I think those videos are about congratulating the viewer (or giving the viewer cover for self-congratulation) for how smart they were. An awful lot of "$Thing review," "$Thing revisited," and "$Thing explained" style media is like that. They're not really informative, they're more like a mantra that goes "I have good taste and make astute observations, I have good taste and make astute observations." Sometimes the real audience seems to be the reviewer himself. (These things are virtually always made by men, in my experience.)
posted by Western Infidels at 8:05 AM on August 1, 2023 [9 favorites]


I think those videos are about congratulating the viewer (or giving the viewer cover for self-congratulation) for how smart they were.

I'd not thought about it that way before. That really resonates though and feels like it describes a lot of the content being discussed here. Reassurance masquerading as criticism.
posted by slimepuppy at 8:13 AM on August 1, 2023 [1 favorite]


If the internet has paved the way for the devaluation of cinema via streaming platforms, it has also done the same for film criticism.

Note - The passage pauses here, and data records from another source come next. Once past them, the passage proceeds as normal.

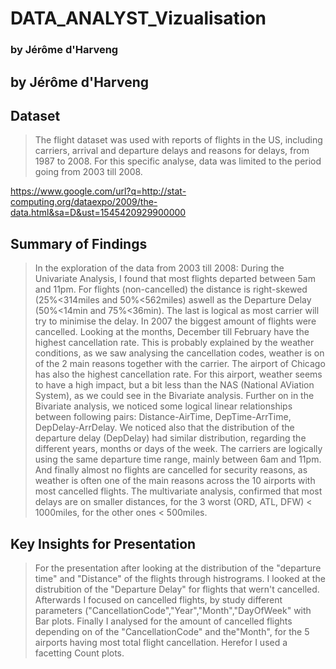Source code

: # DATA_ANALYST_Vizualisation

### by Jérôme d'Harveng

## by Jérôme d'Harveng


## Dataset

> The flight dataset was used with reports of flights in the US, including carriers, arrival and departure delays and reasons for delays, from 1987 to 2008. For this specific analyse, data was limited to the period going from 2003 till 2008.

https://www.google.com/url?q=http://stat-computing.org/dataexpo/2009/the-data.html&sa=D&ust=1545420929900000

## Summary of Findings

> In the exploration of the data from 2003 till 2008:
> During the Univariate Analysis, I found that most flights departed between 5am and 11pm. For flights (non-cancelled) the distance is right-skewed (25%<314miles and 50%<562miles) aswell as the Departure Delay (50%<14min and 75%<36min). The last is logical as most carrier will try to minimise the delay. In 2007 the biggest amount of flights were cancelled. Looking at the months, December till February have the highest cancellation rate. This is probably explained by the weather conditions, as we saw analysing the cancellation codes, weather is on of the 2 main reasons together with the carrier. The airport of Chicago has also the highest cancellation rate. For this airport, weather seems to have a high impact, but a bit less than the NAS (National AViation System), as we could see in the Bivariate analysis.
Further on in the Bivariate analysis, we noticed some logical linear relationships between following pairs: Distance-AirTime, DepTime-ArrTime, DepDelay-ArrDelay. We noticed also that the distribution of the departure delay (DepDelay) had similar distribution, regarding the different years, months or days of the week. The carriers are logically using the same departure time range, mainly between 6am and 11pm. And finally almost no flights are cancelled for security reasons, as weather is often one of the main reasons across the 10 airports with most cancelled flights.
The multivariate analysis, confirmed that most delays are on smaller distances, for the 3 worst (ORD, ATL, DFW) < 1000miles,
for the other ones < 500miles.

## Key Insights for Presentation

> For the presentation after looking at the distribution of the "departure time" and "Distance" of the flights through histrograms. I looked at the distrubition of the "Departure Delay" for flights that wern't cancelled.
>Afterwards I focused on cancelled flights, by study different parameters ("CancellationCode","Year","Month","DayOfWeek" with Bar plots.
> Finally I analysed for the amount of cancelled flights depending on of the "CancellationCode" and the"Month", for the 5 airports having most total flight cancellation. Herefor I used a facetting Count plots.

The democratising effect is undeniable, but so is the cheapening one, literally and figuratively.

One of the other aspects to this as well is that streaming has given, to some anyways, the illusion that all of film cinema history is available at your fingertips. While there is a lot available, there is a lot that is simply not available or only available through extraordinary means. And sometimes when it is available it may not be in an optimal viewing state (viz. watching a low res TV print transferred from a VHS of a widescreen film on youtube is not the same thing as watching a pristine print in the correct aspect ratio with the correct audio) hampering and sometimes misleading the reviewer (I've see no shortage of "old and fuzzy" complaints about films in reviews). The erosion of film knowledge and film history hampers film criticism, IMO.

It's true you don't need to watch every Nolan film or all his influences or a documentary to understand and/or enjoy Oppenheimer for instance but it does help if you plan to write something that is more complex than "this rox!" or "this sux!" or "OMG the MEMES!" because as was said above, and bears repeating, "Film criticism isn't film marketing." Nor is the minute dissection of whatever large scale film with an enormous fan base (the endless videos where a reviewer dissects all the irritating things about a Star Wars or superhero film is utterly exhausting).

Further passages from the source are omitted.